What Chinese parents understand is that nothing is fun until you're good at it. To get good at anything you have to work, and children on their own never want to work, which is why it is crucial to override their preferences. This often requires fortitude on the part of the parents because the child will resist; things are always hardest at the beginning, which is where Western parents tend to give up. But if done properly, the Chinese strategy produces a virtuous circle. Tenacious practice, practice, practice is crucial for excellence; rote repetition is underrated in America. Once a child starts to excel at something—whether it's math, piano, pitching or ballet—he or she gets praise, admiration and satisfaction. This builds confidence and makes the once not-fun activity fun. This in turn makes it easier for the parent to get the child to work even more.

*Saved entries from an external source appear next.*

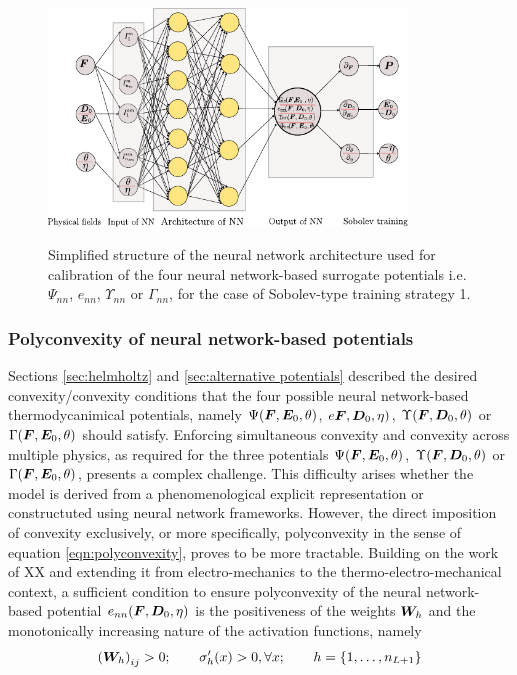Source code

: \begin{figure}[htpb!]
	\centering
	\includegraphics[width=0.85\textwidth]{Figures/InkScape/NN_1}\\
	\vspace{-2mm}
	\caption{Simplified structure of the neural network architecture used for calibration of the four neural network-based surrogate potentials i.e. $\Psi_{nn}$, $e_{nn}$, $\Upsilon_{nn}$ or $\Gamma_{nn}$, for the case of Sobolev-type training strategy 1.}
	\label{fig:strategy 1}
\end{figure}


\subsubsection{Polyconvexity of neural network-based potentials}

Sections \ref{sec:helmholtz} and \ref{sec:alternative potentials} described the desired convexity/convexity conditions that the four possible neural network-based thermodycanimical potentials, namely $\Psi(\boldsymbol{F},\boldsymbol{E}_0,\theta)$, $e\boldsymbol{F},\boldsymbol{D}_0,\eta)$, $\Upsilon(\boldsymbol{F},\boldsymbol{D}_0,\theta)$ or $\Gamma(\boldsymbol{F},\boldsymbol{E}_0,\theta)$ should satisfy. 
Enforcing simultaneous convexity and convexity across multiple physics, as required for the three potentials $\Psi(\boldsymbol{F},\boldsymbol{E}_0,\theta)$,  $\Upsilon(\boldsymbol{F},\boldsymbol{D}_0,\theta)$ or $\Gamma(\boldsymbol{F},\boldsymbol{E}_0,\theta)$, presents a complex challenge. This difficulty arises whether the model is derived from a phenomenological explicit representation or constructuted using neural network frameworks. However, the direct imposition of convexity exclusively, or more specifically, polyconvexity in the sense of equation \eqref{eqn:polyconvexity}, proves to be more tractable. Building on the work of XX and extending it from electro-mechanics to the thermo-electro-mechanical context, a sufficient condition to ensure polyconvexity of the neural network-based potential $e_{nn}(\boldsymbol{F},\boldsymbol{D}_0,\eta)$ is the positiveness of the weights $\boldsymbol{W}_{h}$ and the monotonically increasing nature of the activation functions, namely
%
\begin{equation}
	\left(\boldsymbol{W}_h\right)_{ij}>0;\qquad \sigma^{\prime}_h(x)>0,\forall x;\qquad  h=\left\{1,\dots,n_{L+1}\right\}
\end{equation}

Chinese parents can get away with things that Western parents can't. Once when I was young—maybe more than once—when I was extremely disrespectful to my mother, my father angrily called me "garbage" in our native Hokkien dialect. It worked really well. I felt terrible and deeply ashamed of what I had done. But it didn't damage my self-esteem or anything like that. I knew exactly how highly he thought of me. I didn't actually think I was worthless or feel like a piece of garbage.

As an adult, I once did the same thing to Sophia, calling her garbage in English when she acted extremely disrespectfully toward me. When I mentioned that I had done this at a dinner party, I was immediately ostracized. One guest named Marcy got so upset she broke down in tears and had to leave early. My friend Susan, the host, tried to rehabilitate me with the remaining guests.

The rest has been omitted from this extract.